I am still on IV fluids, but free from the antibiotics and magnesium. I am so looking forward to going home and going to bed. I was up a straight 42 hours before getting about four hours of sleep this morning, so I am a totally exhausted mess. Though the sleeplessness is a small price to pay for keeping our guy in for longer! I am sure bed rest will be rough, but it is FAR preferable to having to stay in the hospital. I am so, so thankful. I’ll update tomorrow to let you guys know how it’s all going.
by Jessica on December 17, 2009
First off, thank you all so much for your kind comments, it means so much to us that people are thinking about and praying for us and Knox!

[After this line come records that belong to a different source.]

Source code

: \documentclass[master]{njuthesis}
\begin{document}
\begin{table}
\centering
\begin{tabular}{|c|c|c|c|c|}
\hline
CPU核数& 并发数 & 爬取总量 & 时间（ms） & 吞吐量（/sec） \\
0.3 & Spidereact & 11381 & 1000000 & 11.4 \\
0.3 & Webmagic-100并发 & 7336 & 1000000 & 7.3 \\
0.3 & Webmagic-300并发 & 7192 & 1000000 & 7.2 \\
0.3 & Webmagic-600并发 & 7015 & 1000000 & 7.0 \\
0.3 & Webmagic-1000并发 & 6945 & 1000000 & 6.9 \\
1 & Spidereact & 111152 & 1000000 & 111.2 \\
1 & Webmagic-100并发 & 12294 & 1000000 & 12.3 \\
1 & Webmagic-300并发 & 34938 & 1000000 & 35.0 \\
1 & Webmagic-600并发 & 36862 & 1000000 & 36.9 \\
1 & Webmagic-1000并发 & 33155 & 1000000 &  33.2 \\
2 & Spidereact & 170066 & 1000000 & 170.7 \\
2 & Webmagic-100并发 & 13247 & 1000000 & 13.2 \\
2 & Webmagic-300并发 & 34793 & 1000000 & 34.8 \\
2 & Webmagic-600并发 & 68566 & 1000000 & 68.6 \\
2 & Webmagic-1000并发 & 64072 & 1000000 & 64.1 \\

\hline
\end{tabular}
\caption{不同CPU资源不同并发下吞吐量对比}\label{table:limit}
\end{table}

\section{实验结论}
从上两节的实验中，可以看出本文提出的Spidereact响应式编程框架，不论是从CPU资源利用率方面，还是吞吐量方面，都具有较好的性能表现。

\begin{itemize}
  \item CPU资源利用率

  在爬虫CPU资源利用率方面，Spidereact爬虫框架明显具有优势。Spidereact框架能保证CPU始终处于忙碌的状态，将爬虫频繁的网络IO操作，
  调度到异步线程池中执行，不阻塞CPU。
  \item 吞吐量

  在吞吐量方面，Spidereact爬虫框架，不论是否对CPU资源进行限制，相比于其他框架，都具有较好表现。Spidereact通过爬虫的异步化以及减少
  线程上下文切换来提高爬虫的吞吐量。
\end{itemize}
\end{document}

Well, after a sleepless (literally) night on Procardia, the doctor came into to see me this morning. Basically, it was not working to stop the contractions, I will still getting them every five minutes this morning. So, they switched me over to Magnesium Sulfate through an IV. I can honestly say, that it was horrendous stuff. Right when they put it in, my hand where the IV is started to burn so bad I thought my vein would explode. I was instantaneously hot and felt horrible. I just cried, it’s so overwhelming to get pumped full of all of this medicine, have it not work, and worry about your baby all day long.
Luckily, the mag sulf. seems to be working, now. They are allowing me six contractions per hour, and I don’t think I’m having that many. I generally have them when my bladder is full or when I move too much. They are planning to give me another steroidal shot for Knox’s lungs this evening, then I have to stay in the hospital for another 24 hours. Hopefully, I will be out of here tomorrow if the contractions subside and my cervix hasn’t changed any more. They won’t check me again until the morning for fear of causing more contractions. I am unsure of where we’ll go from there, but I am sure bedrest would be in the picture for a while. I am praying so hard that my cervix hasn’t dilated any more because then I honestly don’t know what we’d have to do, other than staying in the hospital.
Right now, all I am hoping for is that Knox stays an inside baby for at least several more weeks!